• Task brief: Go through the data below and gather each line containing "size".

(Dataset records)
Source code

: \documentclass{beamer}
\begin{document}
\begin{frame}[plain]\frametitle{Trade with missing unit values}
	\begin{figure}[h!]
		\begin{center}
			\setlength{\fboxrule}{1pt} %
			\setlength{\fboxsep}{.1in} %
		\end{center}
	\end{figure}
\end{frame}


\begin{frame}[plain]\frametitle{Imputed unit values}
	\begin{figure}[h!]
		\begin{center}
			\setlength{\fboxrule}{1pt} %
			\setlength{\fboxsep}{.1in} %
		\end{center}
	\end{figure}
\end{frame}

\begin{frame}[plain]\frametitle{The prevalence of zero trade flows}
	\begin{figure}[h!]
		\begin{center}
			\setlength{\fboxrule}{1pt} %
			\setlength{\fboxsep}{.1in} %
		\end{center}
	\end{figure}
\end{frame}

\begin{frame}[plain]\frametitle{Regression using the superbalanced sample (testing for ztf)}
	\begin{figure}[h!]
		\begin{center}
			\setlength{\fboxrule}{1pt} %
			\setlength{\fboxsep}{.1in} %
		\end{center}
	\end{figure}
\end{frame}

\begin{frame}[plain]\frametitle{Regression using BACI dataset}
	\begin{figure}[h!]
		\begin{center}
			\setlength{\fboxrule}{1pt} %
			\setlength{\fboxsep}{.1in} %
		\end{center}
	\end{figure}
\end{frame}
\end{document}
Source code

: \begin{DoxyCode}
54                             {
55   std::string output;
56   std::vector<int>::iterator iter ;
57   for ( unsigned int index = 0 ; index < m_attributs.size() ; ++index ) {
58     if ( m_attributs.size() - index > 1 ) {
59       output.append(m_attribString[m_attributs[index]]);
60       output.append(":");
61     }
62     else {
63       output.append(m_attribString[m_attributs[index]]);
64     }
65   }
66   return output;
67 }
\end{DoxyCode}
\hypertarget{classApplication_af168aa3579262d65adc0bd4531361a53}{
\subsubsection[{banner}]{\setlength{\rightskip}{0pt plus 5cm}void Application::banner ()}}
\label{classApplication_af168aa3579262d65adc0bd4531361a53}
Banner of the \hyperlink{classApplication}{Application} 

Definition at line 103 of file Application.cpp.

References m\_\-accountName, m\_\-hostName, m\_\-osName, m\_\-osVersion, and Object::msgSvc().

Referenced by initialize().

• Exercise answer:
57   for ( unsigned int index = 0 ; index < m_attributs.size() ; ++index ) {
58     if ( m_attributs.size() - index > 1 ) {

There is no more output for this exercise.